TV. I have given up watching TV a lot of times in my life. Other times I watched something every evening. I stopped almost completely about 9 months ago. I do not miss it. I will occasionally watch a show or movie. It doesn’t matter what the programming is, when I sit in front of a TV my feelings just disappear.
Internet reading/watching. I do watch/read a limited amount of Internet though I have given up most of the doom and gloom scenarios. It is easy to have a broad view of all the stuff going on in the world without spending much time with it. There are certain topics that I like to keep up on, so I have a few blogs that I subscribe to but most of the ones I sourced in the past few years I do not see anymore.

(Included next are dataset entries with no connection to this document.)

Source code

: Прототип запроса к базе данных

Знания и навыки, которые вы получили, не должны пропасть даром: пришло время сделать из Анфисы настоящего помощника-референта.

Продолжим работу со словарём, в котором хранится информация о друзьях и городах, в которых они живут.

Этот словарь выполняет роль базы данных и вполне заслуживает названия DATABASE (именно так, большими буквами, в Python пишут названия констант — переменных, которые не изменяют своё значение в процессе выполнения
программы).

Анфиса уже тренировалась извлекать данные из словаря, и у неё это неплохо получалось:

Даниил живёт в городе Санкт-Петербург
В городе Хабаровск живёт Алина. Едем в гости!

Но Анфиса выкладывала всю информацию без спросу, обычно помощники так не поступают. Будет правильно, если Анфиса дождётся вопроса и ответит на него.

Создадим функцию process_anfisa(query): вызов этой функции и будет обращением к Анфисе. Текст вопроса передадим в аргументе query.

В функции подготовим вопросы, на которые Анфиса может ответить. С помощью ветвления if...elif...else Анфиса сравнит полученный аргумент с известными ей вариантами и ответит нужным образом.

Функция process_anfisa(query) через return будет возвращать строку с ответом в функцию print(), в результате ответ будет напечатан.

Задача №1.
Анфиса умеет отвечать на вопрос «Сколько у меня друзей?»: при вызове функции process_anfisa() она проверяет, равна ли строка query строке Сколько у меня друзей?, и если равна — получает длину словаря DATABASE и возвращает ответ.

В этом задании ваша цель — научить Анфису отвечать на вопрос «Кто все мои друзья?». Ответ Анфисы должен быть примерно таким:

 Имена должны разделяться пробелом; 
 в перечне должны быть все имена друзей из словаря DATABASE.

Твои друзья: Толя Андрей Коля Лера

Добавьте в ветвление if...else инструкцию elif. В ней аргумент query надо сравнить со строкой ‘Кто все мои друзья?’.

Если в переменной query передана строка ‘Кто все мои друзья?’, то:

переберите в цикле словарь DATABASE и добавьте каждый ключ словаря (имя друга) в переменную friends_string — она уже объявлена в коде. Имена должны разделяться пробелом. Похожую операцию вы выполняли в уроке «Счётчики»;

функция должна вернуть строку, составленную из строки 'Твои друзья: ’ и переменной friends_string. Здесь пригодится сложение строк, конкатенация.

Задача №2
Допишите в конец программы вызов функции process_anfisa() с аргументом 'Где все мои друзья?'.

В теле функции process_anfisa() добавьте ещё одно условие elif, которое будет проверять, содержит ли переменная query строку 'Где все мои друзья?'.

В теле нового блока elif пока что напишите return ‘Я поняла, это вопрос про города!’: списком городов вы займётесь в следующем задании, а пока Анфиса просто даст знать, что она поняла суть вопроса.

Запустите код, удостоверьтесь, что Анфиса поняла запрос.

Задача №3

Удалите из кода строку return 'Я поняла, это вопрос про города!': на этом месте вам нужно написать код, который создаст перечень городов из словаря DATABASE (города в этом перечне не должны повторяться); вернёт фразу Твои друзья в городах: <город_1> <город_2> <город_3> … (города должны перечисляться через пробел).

Cellphone. I do have a cell phone but I rarely use it.
Reading? Reading doesn’t take me away from myself like TV watching does so I am not quite sure about this one. I do limit some books because of what they bring up in me…this is one addiction I will look at more closely. Sometimes now I just sit though without doing anything, not meditating, not practicing my breathing, just sitting.
Spiritual program addictions. I had stopped looking for spiritual answers prior to The Sovereign’s Way course. Any spiritual practice I tried in the past continued to mask the feelings I had, they did not allow for the full feelings of myself. Any spiritual program should start by saying, “If you do this you are going to feel like shit for a long time.” It’s not all lovey dovey.
I remember doing Tai Chi with a group of acquaintances and we were in the habit of doing a short warm up and then three sets. I could do two sets but with the third one I would start to have a lot of emotions come up and I knew if I continued I would have a crying breakdown in front of these people. Of course I couldn’t do that so I ended up not going to the group anymore. No one had said anything about feelings coming up when I had been taught Tai Chi. I wasn’t prepared for that so I avoided it.
I have done a fair amount of Yoga, a lot of it on my own. After awhile I couldn’t stay in the meditative place because I didn’t like the feelings I started having. I just felt so uncomfortable that I had to stop the practice. I have a lot of Yoga books here but I don’t remember any one of them telling me I needed to feel a lot of uncomfortable feelings and that is why I would do the practice in the first place.
It is quite possible that because I was not ready to feel my feelings I skipped the part where the practitioner said I was going to feel a lot of crap. I think however that most of the spiritual programs skip over this because everything is all supposed to be and feel good and we are going to wake up and be happy.
The difference with The Sovereign’s Way is that it was suggested it was necessary to get to the bottom of my feelings and that there is no other process that will take me to a place where I will feel safe. There was no promise that it was going to be easy or feel positive, possibly for a long time. To the extent that I deny my feelings is the extent that I feel unsafe in the world.
Relationships. Of course, likely the most difficult addictions to work out are the ones I have with other men and women. It is possible to just stop drinking, but I just can’t stop having relationship with other men and women.
However I am sure that my relationships with men and women are the perfect ones I need for the lessons I need to learn. I think this is a topic for another post.
I do not speak for ‘The Sovereign Way’; I am just sharing some of my experience that has come about because of TSW course and my relationship to it. https://thesovereignsway.com/law-for-mankind-options/?link=45555
thank you for the comment gin, tim
Thanks Rebecca, once I could feel what the addictions were covering up I gained quite a desire to look at them all. I am exploring my addictions to other men and women more now and have a lot to learn. I appreciate your comment.